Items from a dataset
********
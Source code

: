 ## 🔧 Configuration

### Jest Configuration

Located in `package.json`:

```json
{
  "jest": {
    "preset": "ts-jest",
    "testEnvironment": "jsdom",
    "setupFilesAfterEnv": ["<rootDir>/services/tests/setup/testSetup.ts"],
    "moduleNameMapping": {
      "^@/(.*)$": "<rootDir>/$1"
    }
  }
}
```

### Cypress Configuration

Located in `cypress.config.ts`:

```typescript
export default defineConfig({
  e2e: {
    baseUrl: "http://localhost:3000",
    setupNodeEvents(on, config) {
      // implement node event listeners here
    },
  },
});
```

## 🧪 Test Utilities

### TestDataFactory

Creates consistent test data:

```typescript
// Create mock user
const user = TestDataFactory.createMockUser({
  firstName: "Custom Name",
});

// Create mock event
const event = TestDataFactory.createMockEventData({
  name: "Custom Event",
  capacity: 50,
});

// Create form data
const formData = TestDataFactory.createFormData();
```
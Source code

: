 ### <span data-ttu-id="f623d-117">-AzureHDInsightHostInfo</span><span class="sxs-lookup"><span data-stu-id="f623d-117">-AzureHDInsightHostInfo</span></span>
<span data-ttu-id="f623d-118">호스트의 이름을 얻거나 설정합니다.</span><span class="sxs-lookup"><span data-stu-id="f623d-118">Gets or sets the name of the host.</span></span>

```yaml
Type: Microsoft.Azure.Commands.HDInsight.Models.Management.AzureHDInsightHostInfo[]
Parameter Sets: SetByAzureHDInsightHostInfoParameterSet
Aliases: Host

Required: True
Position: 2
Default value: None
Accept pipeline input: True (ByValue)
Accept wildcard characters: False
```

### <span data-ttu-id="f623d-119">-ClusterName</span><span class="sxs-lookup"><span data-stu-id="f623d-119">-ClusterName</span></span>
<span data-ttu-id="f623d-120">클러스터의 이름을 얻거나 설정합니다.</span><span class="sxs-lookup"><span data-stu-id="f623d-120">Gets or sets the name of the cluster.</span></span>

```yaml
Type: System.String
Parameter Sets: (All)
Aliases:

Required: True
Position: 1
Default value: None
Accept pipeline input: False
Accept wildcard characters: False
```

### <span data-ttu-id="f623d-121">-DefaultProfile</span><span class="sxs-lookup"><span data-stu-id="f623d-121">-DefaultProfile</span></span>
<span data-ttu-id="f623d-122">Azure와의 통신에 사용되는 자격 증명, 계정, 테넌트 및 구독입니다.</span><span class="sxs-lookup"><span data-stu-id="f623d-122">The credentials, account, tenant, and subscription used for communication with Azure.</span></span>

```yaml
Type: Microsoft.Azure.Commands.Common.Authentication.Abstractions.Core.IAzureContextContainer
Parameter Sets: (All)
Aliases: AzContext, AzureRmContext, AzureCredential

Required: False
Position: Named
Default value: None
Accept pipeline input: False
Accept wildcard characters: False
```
********
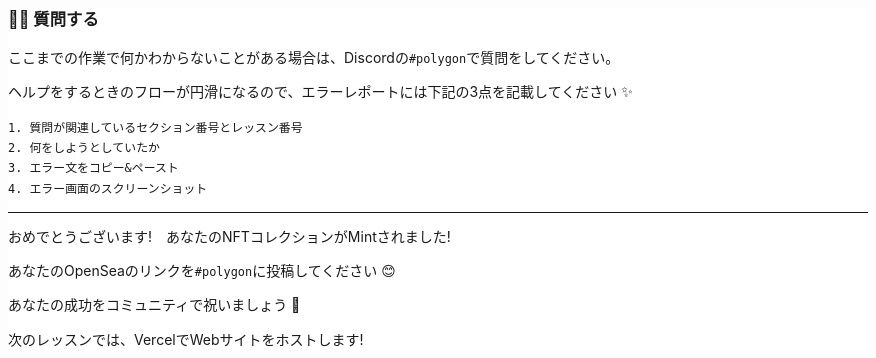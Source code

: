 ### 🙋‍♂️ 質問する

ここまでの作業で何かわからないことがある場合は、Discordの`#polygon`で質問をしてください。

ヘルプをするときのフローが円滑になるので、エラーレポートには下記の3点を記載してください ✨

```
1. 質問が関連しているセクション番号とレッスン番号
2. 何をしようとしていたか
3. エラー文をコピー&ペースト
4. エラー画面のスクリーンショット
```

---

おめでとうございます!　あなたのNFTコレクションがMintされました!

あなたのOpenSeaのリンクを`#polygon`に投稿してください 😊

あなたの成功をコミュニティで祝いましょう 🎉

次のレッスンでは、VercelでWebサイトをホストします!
********
EXERCISE DETAILS:
Given the entries above, count how many lines include the word "Position"; respond with the number only.

OUTPUT OF THE TASK:
3